> _Plain-text document sources_:
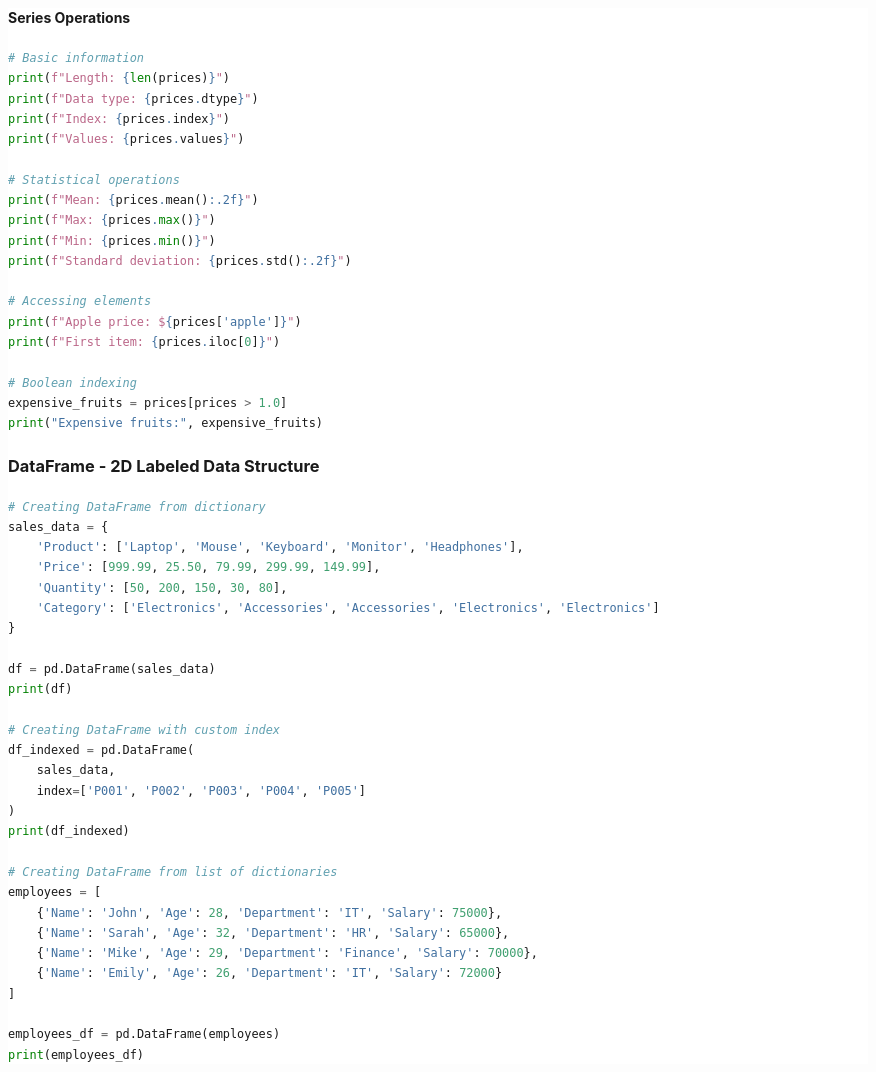 #### Series Operations

```python
# Basic information
print(f"Length: {len(prices)}")
print(f"Data type: {prices.dtype}")
print(f"Index: {prices.index}")
print(f"Values: {prices.values}")

# Statistical operations
print(f"Mean: {prices.mean():.2f}")
print(f"Max: {prices.max()}")
print(f"Min: {prices.min()}")
print(f"Standard deviation: {prices.std():.2f}")

# Accessing elements
print(f"Apple price: ${prices['apple']}")
print(f"First item: {prices.iloc[0]}")

# Boolean indexing
expensive_fruits = prices[prices > 1.0]
print("Expensive fruits:", expensive_fruits)
```

### DataFrame - 2D Labeled Data Structure

```python
# Creating DataFrame from dictionary
sales_data = {
    'Product': ['Laptop', 'Mouse', 'Keyboard', 'Monitor', 'Headphones'],
    'Price': [999.99, 25.50, 79.99, 299.99, 149.99],
    'Quantity': [50, 200, 150, 30, 80],
    'Category': ['Electronics', 'Accessories', 'Accessories', 'Electronics', 'Electronics']
}

df = pd.DataFrame(sales_data)
print(df)

# Creating DataFrame with custom index
df_indexed = pd.DataFrame(
    sales_data,
    index=['P001', 'P002', 'P003', 'P004', 'P005']
)
print(df_indexed)

# Creating DataFrame from list of dictionaries
employees = [
    {'Name': 'John', 'Age': 28, 'Department': 'IT', 'Salary': 75000},
    {'Name': 'Sarah', 'Age': 32, 'Department': 'HR', 'Salary': 65000},
    {'Name': 'Mike', 'Age': 29, 'Department': 'Finance', 'Salary': 70000},
    {'Name': 'Emily', 'Age': 26, 'Department': 'IT', 'Salary': 72000}
]

employees_df = pd.DataFrame(employees)
print(employees_df)
```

> _TASK INSTRUCTIONS_:
A word-for-word copy of all the data, without pictures, is the expected output.

> _FINAL ANSWER_:
 #### Series Operations

```python
# Basic information
print(f"Length: {len(prices)}")
print(f"Data type: {prices.dtype}")
print(f"Index: {prices.index}")
print(f"Values: {prices.values}")

# Statistical operations
print(f"Mean: {prices.mean():.2f}")
print(f"Max: {prices.max()}")
print(f"Min: {prices.min()}")
print(f"Standard deviation: {prices.std():.2f}")

# Accessing elements
print(f"Apple price: ${prices['apple']}")
print(f"First item: {prices.iloc[0]}")

# Boolean indexing
expensive_fruits = prices[prices > 1.0]
print("Expensive fruits:", expensive_fruits)
```

### DataFrame - 2D Labeled Data Structure

```python
# Creating DataFrame from dictionary
sales_data = {
    'Product': ['Laptop', 'Mouse', 'Keyboard', 'Monitor', 'Headphones'],
    'Price': [999.99, 25.50, 79.99, 299.99, 149.99],
    'Quantity': [50, 200, 150, 30, 80],
    'Category': ['Electronics', 'Accessories', 'Accessories', 'Electronics', 'Electronics']
}

df = pd.DataFrame(sales_data)
print(df)

# Creating DataFrame with custom index
df_indexed = pd.DataFrame(
    sales_data,
    index=['P001', 'P002', 'P003', 'P004', 'P005']
)
print(df_indexed)

# Creating DataFrame from list of dictionaries
employees = [
    {'Name': 'John', 'Age': 28, 'Department': 'IT', 'Salary': 75000},
    {'Name': 'Sarah', 'Age': 32, 'Department': 'HR', 'Salary': 65000},
    {'Name': 'Mike', 'Age': 29, 'Department': 'Finance', 'Salary': 70000},
    {'Name': 'Emily', 'Age': 26, 'Department': 'IT', 'Salary': 72000}
]

employees_df = pd.DataFrame(employees)
print(employees_df)
```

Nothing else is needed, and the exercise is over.